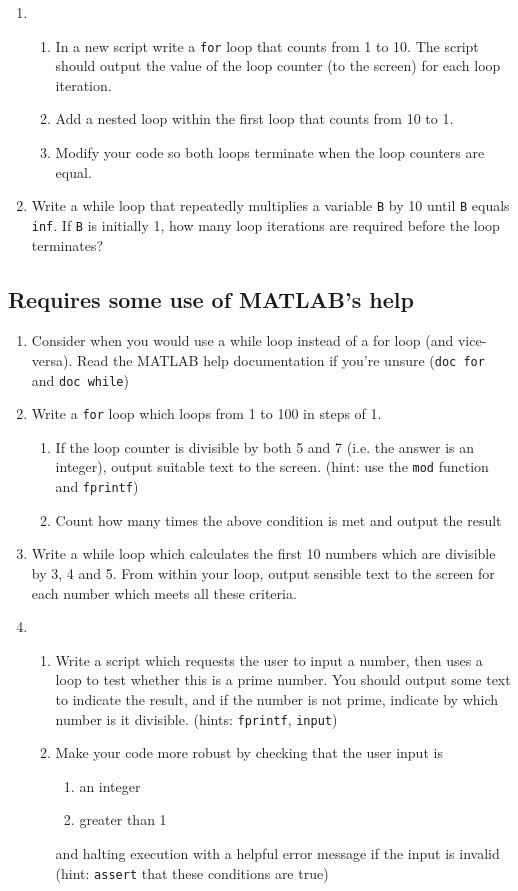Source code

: \documentclass{article}
\begin{document}
\begin{enumerate}
		\item
		\begin{enumerate}
			\item In a new script write a \texttt{for} loop that counts from 1 to 10. The script should output the value of the loop counter (to the screen) for each loop iteration.
			\item Add a nested loop within the first loop that counts from 10 to 1.
			\item Modify your code so both loops terminate when the loop counters are equal.
		\end{enumerate}		
		\item Write a while loop that repeatedly multiplies a variable \texttt{B} by 10 until \texttt{B} equals \texttt{inf}. If \texttt{B} is initially 1, how many loop iterations are required before the loop terminates?
	\end{enumerate}
	\subsection*{Requires some use of MATLAB's help}
	\begin{enumerate}[resume]
		\item Consider when you would use a while loop instead of a for loop (and vice-versa). Read the MATLAB help documentation if you're unsure (\texttt{doc for} and \texttt{doc while})
		\item Write a \texttt{for} loop which loops from 1 to 100 in steps of 1.
		\begin{enumerate}
			\item If the loop counter is divisible by both 5 and 7 (i.e. the answer is an integer), output suitable text to the screen. (hint: use the \texttt{mod} function and \texttt{fprintf})
			\item Count how many times the above condition is met and output the result
		\end{enumerate}
		\item Write a while loop which calculates the first 10 numbers which are divisible by 3, 4 and 5. From within your loop, output sensible text to the screen for each number which meets all these criteria.
		\item
		\begin{enumerate}
			\item  Write a script which requests the user to input a number, then uses a loop to test whether this is a prime number. You should output some text to indicate the result, and if the number is not prime, indicate by which number is it divisible. (hints: \texttt{fprintf}, \texttt{input})
			\item Make your code more robust by checking that the user input is
			\begin{enumerate}
				\item an integer
				\item greater than 1
			\end{enumerate}
			and halting execution with a helpful error message if the input is invalid (hint: \texttt{assert} that these conditions are true)
		\end{enumerate}
	\end{enumerate}
\end{document}
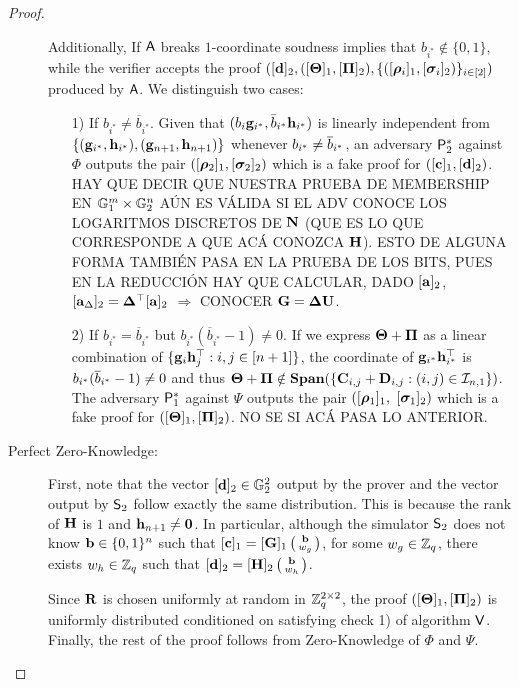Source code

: \begin{proof}
\begin{description}
Additionally, If $\mathsf{A}$ breaks $1$-coordinate soudness implies that $b_{i^*} \notin \{0,1\}$,
while the verifier accepts the proof
$ (
        [\mathbf{d}]_2,
        ([\mathbf{{\Theta}}]_1, [\mathbf{{\Pi}}]_2), 
        \{([{\boldsymbol \rho}_{i}]_1, [{\boldsymbol \sigma}_{i}]_2)\}_{i \in [2]} )$
  produced by $\mathsf{A}$.
We distinguish two cases:
\begin{itemize}
\item[1)] If $b_{i^*} \neq \overline{b}_{i^*}$. Given that $(b_{i}\mathbf{g}_{i^*},\bar{b}_{i^*}\mathbf{h}_{i^*})$ is linearly independent from $\{(\mathbf{g}_{i^*},\mathbf{h}_{i^*}),(\mathbf{g}_{n+1},\mathbf{h}_{n+1})\}$
whenever $b_{i^*}\neq\overline{b}_{i^*}$, an adversary
$\mathsf{P}^*_2$ against $\Phi$
outputs the pair $([{\boldsymbol \rho}_{2}]_1,[{\boldsymbol \sigma}_{2}]_2)
$ which is a fake proof for 
$([\mathbf{c}]_1,[\mathbf{d}]_2)$.
{\color{red} HAY QUE DECIR QUE NUESTRA PRUEBA DE MEMBERSHIP EN $\mathbb{G}_1^m\times\mathbb{G}_2^n$ A\'UN ES V\'ALIDA SI EL ADV CONOCE LOS LOGARITMOS DISCRETOS DE $\mathbf{{N}}$ (QUE ES LO QUE CORRESPONDE A QUE AC\'A CONOZCA $\mathbf{{H}}$). ESTO DE ALGUNA FORMA TAMBI\'EN PASA EN LA PRUEBA DE LOS BITS, PUES EN LA REDUCCI\'ON HAY QUE CALCULAR, DADO $[\mathbf{a}]_2$, $[\mathbf{a}_\Delta]_2=\mathbf{{\Delta}}^\top[\mathbf{a}]_2$ $\Rightarrow$ CONOCER $\mathbf{{G}}=\mathbf{{\Delta}}\mathbf{{U}}$.}
\item[2)] If $b_{i^*} = \overline{b}_{i^*}$ but 
$b_{i^*}(\overline{b}_{i^*} -1) \neq 0$.
If we express $\mathbf{{\Theta}}+\mathbf{{\Pi}}$
as a linear combination of $\{\mathbf{g}_{i}\mathbf{h}_{j}^{\top}:i,j\in[n+1]\}$, the coordinate of
$\mathbf{g}_{i^*}\mathbf{h}_{i^*}^\top$ is $b_{i^*}(\overline{b}_{i^*}-1)\neq 0$ and thus $\mathbf{{\Theta}}+\mathbf{{\Pi}}\notin\mathbf{Span}(\{\mathbf{{C}}_{i,j}+\mathbf{{D}}_{i,j}:(i,j)\in\mathcal{I}_{n,1}\})$.
The adversary $\mathsf{P}^*_1$ against $\Psi$  outputs the pair
$([{\boldsymbol \rho}_1]_1,$ $[{\boldsymbol \sigma}_1]_2)$
which is a fake proof for $([\mathbf{{\Theta}}]_1, [\mathbf{{\Pi}}]_2)$.
{\color{red} NO SE SI AC\'A PASA LO ANTERIOR.}
\end{itemize}
\item[Perfect Zero-Knowledge:] First, note that the vector $[\mathbf{d}]_2 \in \mathbb{G}_2^2$ output by the prover and the vector output by $\mathsf{S}_2$ follow exactly the same distribution. This is because the rank of $\mathbf{{H}}$ is $1$ and $\mathbf{h}_{n+1}\neq \mathbf{0}$. In particular, although the simulator $\mathsf{S}_2$ does not know $\mathbf{b} \in \{0,1\}^{n}$ such that $[\mathbf{c}]_1=[\mathbf{{G}}]_1\left(\begin{smallmatrix}\mathbf{b}\\w_g\end{smallmatrix}\right)$, for some $w_g\in\mathbb{Z}_q$, 
there exists $w_h \in \mathbb{Z}_q$ such that $[\mathbf{d}]_2=[\mathbf{{H}}]_2\left(\begin{smallmatrix}\mathbf{b}\\ w_h\end{smallmatrix}\right)$. 

Since $\mathbf{{R}}$ is chosen uniformly at random in $\mathbb{Z}_q^{2 \times 2}$, the proof $([\mathbf{{\Theta}}]_1, [\mathbf{{\Pi}}]_2)$ is uniformly distributed conditioned on satisfying check 1) of algorithm $\mathsf{V}$.
 Finally, the rest of the proof follows from Zero-Knowledge of $\Phi$ and $\Psi$.
\end{description}
\end{proof}
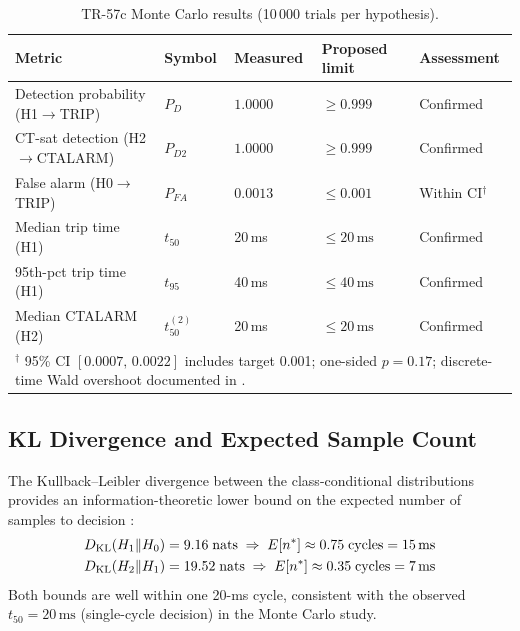 \documentclass[11pt, a4paper]{article}
\newcommand{\ms}{\,\text{ms}}
\begin{document}
\begin{table}[htbp]
  \centering
  \caption{TR-57c Monte Carlo results (10\,000 trials per hypothesis).}
  \label{tab:mc_results}
  \begin{tabular}{lllll}
    \toprule
    \textbf{Metric} & \textbf{Symbol} & \textbf{Measured}
      & \textbf{Proposed limit} & \textbf{Assessment} \\
    \midrule
    Detection probability (H1$\to$TRIP)
      & $P_D$ & $1.0000$ & $\geq 0.999$ & Confirmed \\
    CT-sat detection (H2$\to$CTALARM)
      & $P_{D2}$ & $1.0000$ & $\geq 0.999$ & Confirmed \\
    False alarm (H0$\to$TRIP)
      & $P_{FA}$ & $0.0013$ & $\leq 0.001$ & Within CI$^\dagger$ \\
    Median trip time (H1)
      & $t_{50}$ & 20\,ms & $\leq 20\ms$ & Confirmed \\
    95th-pct trip time (H1)
      & $t_{95}$ & 40\,ms & $\leq 40\ms$ & Confirmed \\
    Median CTALARM (H2)
      & $t^{(2)}_{50}$ & 20\,ms & $\leq 20\ms$ & Confirmed \\
    \bottomrule
    \multicolumn{5}{l}{\footnotesize
      $^\dagger$ 95\% CI $[0.0007,\,0.0022]$ includes target 0.001;
      one-sided $p=0.17$; discrete-time Wald overshoot documented in
      \cite{Wald1945}.}
  \end{tabular}
\end{table}

\subsection{KL Divergence and Expected Sample Count}

The Kullback--Leibler divergence between the class-conditional distributions
provides an information-theoretic lower bound on the expected number of
samples to decision \cite{Cover2006}:
\begin{align}
  D_{\rm KL}(H_1 \| H_0) &= 9.16\;\text{nats}
    \;\Rightarrow\; E[n^*] \approx 0.75\;\text{cycles} = 15\ms \\
  D_{\rm KL}(H_2 \| H_1) &= 19.52\;\text{nats}
    \;\Rightarrow\; E[n^*] \approx 0.35\;\text{cycles} = 7\ms
\end{align}
Both bounds are well within one 20-ms cycle, consistent with the
observed $t_{50} = 20\ms$ (single-cycle decision) in the Monte Carlo study.

\end{document}
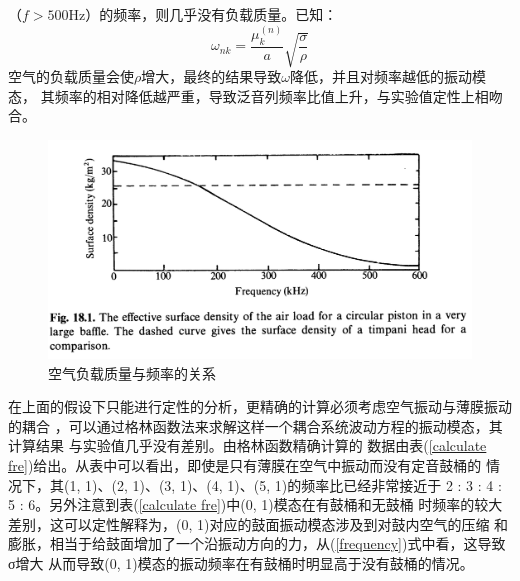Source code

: \documentclass[a4paper]{ctexart}
\begin{document}
	（$f>500\mathrm{Hz}$）的频率，则几乎没有负载质量。已知：
	\begin{equation}
		\omega_{nk} = \frac{\mu_{k}^{(n)}}{a}\sqrt{\frac{\sigma}{\rho}}
		\label{frequency}
	\end{equation}
	空气的负载质量会使$\rho$增大，最终的结果导致$\omega$降低，并且对频率越低的振动模态，
	其频率的相对降低越严重，导致泛音列频率比值上升，与实验值定性上相吻合。
	\begin{figure}[htbp]
		\includegraphics[scale=0.32]{effective_mass.png}
		\centering 
		\caption{空气负载质量与频率的关系\cite{a}}
		\label{air loading p}
	\end{figure}
	\par 
	在上面的假设下只能进行定性的分析，更精确的计算必须考虑空气振动与薄膜振动的耦合
	，可以通过格林函数法来求解这样一个耦合系统波动方程的振动模态，其计算结果
	与实验值几乎没有差别\cite{Christian1984Effects}。由格林函数精确计算的
	数据由表(\ref{calculate fre})给出。从表中可以看出，即使是只有薄膜在空气中振动而没有定音鼓桶的
	情况下，其(1, 1)、(2, 1)、(3, 1)、(4, 1)、(5, 1)的频率比已经非常接近于
	2 : 3 : 4 : 5 : 6。另外注意到表(\ref{calculate fre})中(0, 1)模态在有鼓桶和无鼓桶
	时频率的较大差别，这可以定性解释为，(0, 1)对应的鼓面振动模态涉及到对鼓内空气的压缩
	和膨胀，相当于给鼓面增加了一个沿振动方向的力，从(\ref{frequency})式中看，这导致σ增大
	从而导致(0, 1)模态的振动频率在有鼓桶时明显高于没有鼓桶的情况。
\end{document}
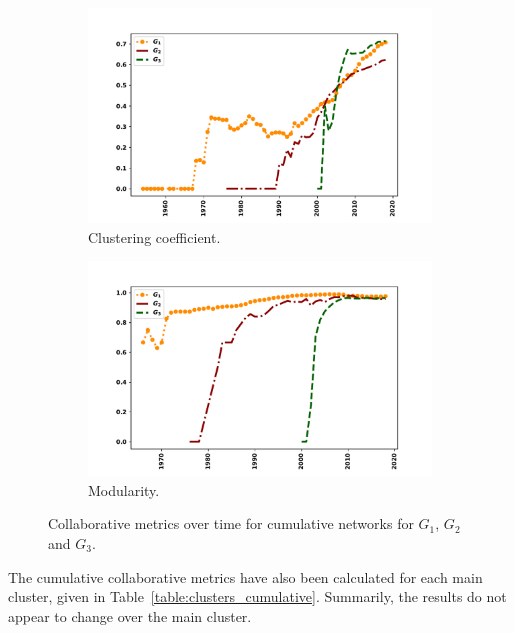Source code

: \documentclass{article}
\theoremstyle{definition}
\begin{document}
\begin{figure}[!hbtp]
    \begin{subfigure}{.45\textwidth}\centering
        \includegraphics[width=1.1\textwidth]{./assets/images/clustering_coeff_over_time.pdf}
        \caption{Clustering coefficient.}\label{fig:clustering_coefficient}
     \end{subfigure}
     \begin{subfigure}{.45\textwidth}\centering
        \includegraphics[width=1.1\textwidth]{./assets/images/modularity_over_time.pdf}
        \caption{Modularity.}\label{fig:modularity}
     \end{subfigure}
    \caption{Collaborative metrics over time for cumulative networks for \(G_1\),
    \(G_2\) and \(G_3\).}\label{fig:cumulative_networks}
\end{figure}

The cumulative collaborative metrics have also been calculated for each main
cluster, given in Table~\ref{table:clusters_cumulative}. Summarily, the results
do not appear to change over the main cluster.
\end{document}
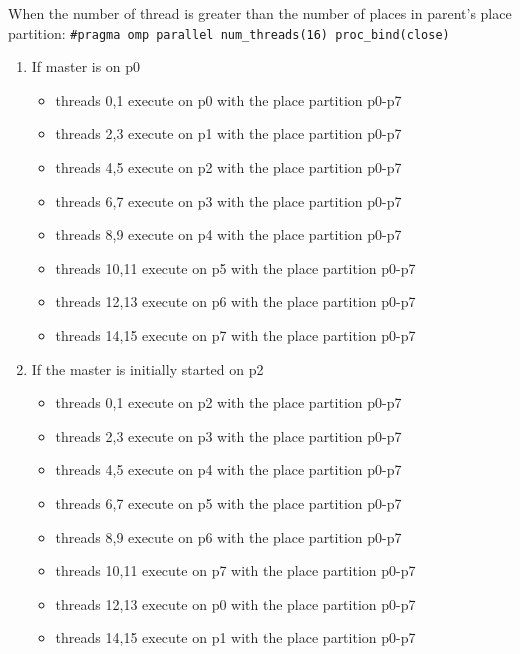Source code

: \documentclass[11pt]{article}
\begin{document}
\begin{enumerate}
When the number of thread is greater than the number of places in parent's place partition:
\texttt{\#pragma omp parallel num\_threads(16) proc\_bind(close)}
\begin{enumerate}
\item If master is on p0
\begin{itemize}
\item threads 0,1 execute on p0 with the place partition p0-p7
\item threads 2,3 execute on p1 with the place partition p0-p7
\item threads 4,5 execute on p2 with the place partition p0-p7
\item threads 6,7 execute on p3 with the place partition p0-p7
\item threads 8,9 execute on p4 with the place partition p0-p7
\item threads 10,11 execute on p5 with the place partition p0-p7
\item threads 12,13 execute on p6 with the place partition p0-p7
\item threads 14,15 execute on p7 with the place partition p0-p7
\end{itemize}
\item If the master is initially started on p2
\begin{itemize}
\item threads 0,1 execute on p2 with the place partition p0-p7
\item threads 2,3 execute on p3 with the place partition p0-p7
\item threads 4,5 execute on p4 with the place partition p0-p7
\item threads 6,7 execute on p5 with the place partition p0-p7
\item threads 8,9 execute on p6 with the place partition p0-p7
\item threads 10,11 execute on p7 with the place partition p0-p7
\item threads 12,13 execute on p0 with the place partition p0-p7
\item threads 14,15 execute on p1 with the place partition p0-p7
\end{itemize}
\end{enumerate}


\end{enumerate}
\end{document}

________________________________________

Task item: Of the lines in the data, report each one containing the string "screen".

Finished exercise:
			\item In a new script write a \texttt{for} loop that counts from 1 to 10. The script should output the value of the loop counter (to the screen) for each loop iteration.
			\item If the loop counter is divisible by both 5 and 7 (i.e. the answer is an integer), output suitable text to the screen. (hint: use the \texttt{mod} function and \texttt{fprintf})
		\item Write a while loop which calculates the first 10 numbers which are divisible by 3, 4 and 5. From within your loop, output sensible text to the screen for each number which meets all these criteria.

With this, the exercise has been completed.